Giant automakers General Motors and Honda Motor Co. are joining the pushback against the Trump administration’s bid to unwind vehicle fuel efficiency standards, with GM calling for a national electric vehicle sales program and Honda endorsing steadily tougher mileage standards.
“We know that we can do better” than the Trump plan, Mark Reuss, GM’s executive vice president of global product development, told media.
In a submission to regulators, GM urged the U.S. government to get seven million long-range EVs on the road by 2030 and cut greenhouse gas emissions by 375 million tons, rather than trying to fight California’s zero-emission vehicle sales mandate.
“The Environmental Protection Agency and the National Highway Traffic Safety Administration (NHTSA) in August recommended keeping federal fuel-economy requirements at 37 mpg from 2020 through 2026, instead of raising them to about 47 mpg by 2025 under rules adopted by the Obama administration,” the LA Times notes. “The agencies also want to revoke the most populous U.S. state’s authority to adopt fuel efficiency rules of its own, including its electric car mandate.”
California vowed to fight the federal rollback as soon as it was announced, and on Friday, the powerful California Air Resources Board called on Washington to withdraw the plan. “The only clear winners from the efficiency-killing proposal are oil companies.” said Executive Officer Richard Corey.
Automakers were already nervous about Trump picking a fight with California and the 18 other states that have adopted its tougher standard, fearing the uncertainty the market would face in the course of a protracted court battle.
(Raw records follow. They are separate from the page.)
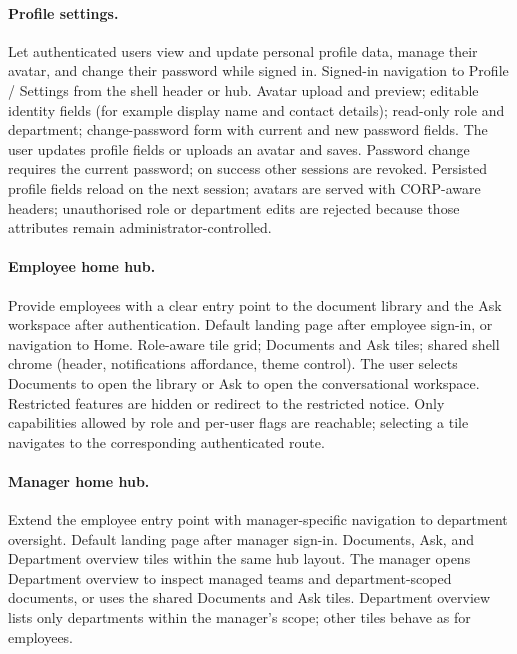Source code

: \paragraph{Profile settings.}
\uiexplain
{Let authenticated users view and update personal profile data, manage their
avatar, and change their password while signed in.}
{Signed-in navigation to Profile / Settings from the shell header or hub.}
{Avatar upload and preview; editable identity fields (for example display name
and contact details); read-only role and department; change-password form with
current and new password fields.}
{The user updates profile fields or uploads an avatar and saves. Password change
requires the current password; on success other sessions are revoked.}
{Persisted profile fields reload on the next session; avatars are served with
CORP-aware headers; unauthorised role or department edits are rejected because
those attributes remain administrator-controlled.}

\paragraph{Employee home hub.}
\uiexplain
{Provide employees with a clear entry point to the document library and the Ask
workspace after authentication.}
{Default landing page after employee sign-in, or navigation to Home.}
{Role-aware tile grid; Documents and Ask tiles; shared shell chrome (header,
notifications affordance, theme control).}
{The user selects Documents to open the library or Ask to open the conversational
workspace. Restricted features are hidden or redirect to the restricted notice.}
{Only capabilities allowed by role and per-user flags are reachable; selecting a
tile navigates to the corresponding authenticated route.}

\paragraph{Manager home hub.}
\uiexplain
{Extend the employee entry point with manager-specific navigation to department
oversight.}
{Default landing page after manager sign-in.}
{Documents, Ask, and Department overview tiles within the same hub layout.}
{The manager opens Department overview to inspect managed teams and
department-scoped documents, or uses the shared Documents and Ask tiles.}
{Department overview lists only departments within the manager's scope; other
tiles behave as for employees.}

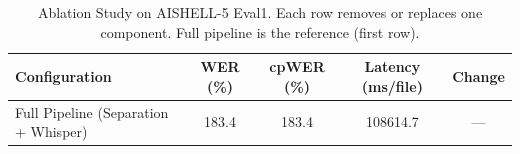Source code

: \begin{table}[h]
\centering
\caption{Ablation Study on AISHELL-5 Eval1. Each row removes or replaces one component. Full pipeline is the reference (first row).}
\label{tab:ablation}
\begin{tabular}{lcccc}
\toprule
\textbf{Configuration} & \textbf{WER (\%)} & \textbf{cpWER (\%)} & \textbf{Latency (ms/file)} & \textbf{Change} \\
\midrule
Full Pipeline (Separation + Whisper) & 183.4 & 183.4 & 108614.7 & — \\
\bottomrule
\end{tabular}
\end{table}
Now, “GM is taking a leadership position in at least offering an alternative to what could be this endless battle between the federal government and California,” said Autotrader analyst Michelle Krebs. “Whether the administration will accept it, that’s another question.”
But “some greeted GM’s proposal with skepticism,” the Times notes, with David Friedman, an Obama-era NHTSA executive who’s now advocacy VP for Consumer Reports, arguing that a national EV mandate would do little to shift automakers away from making gas guzzlers unless it was combined with tough efficiency requirements.
“The devil is in the details,” he told the Times. “We hope GM is truly serious about this proposal. If they are, they will support the existing standards they committed to meet back in 2012 and sit down with us and other organizations to craft a proposal designed to help all consumers.”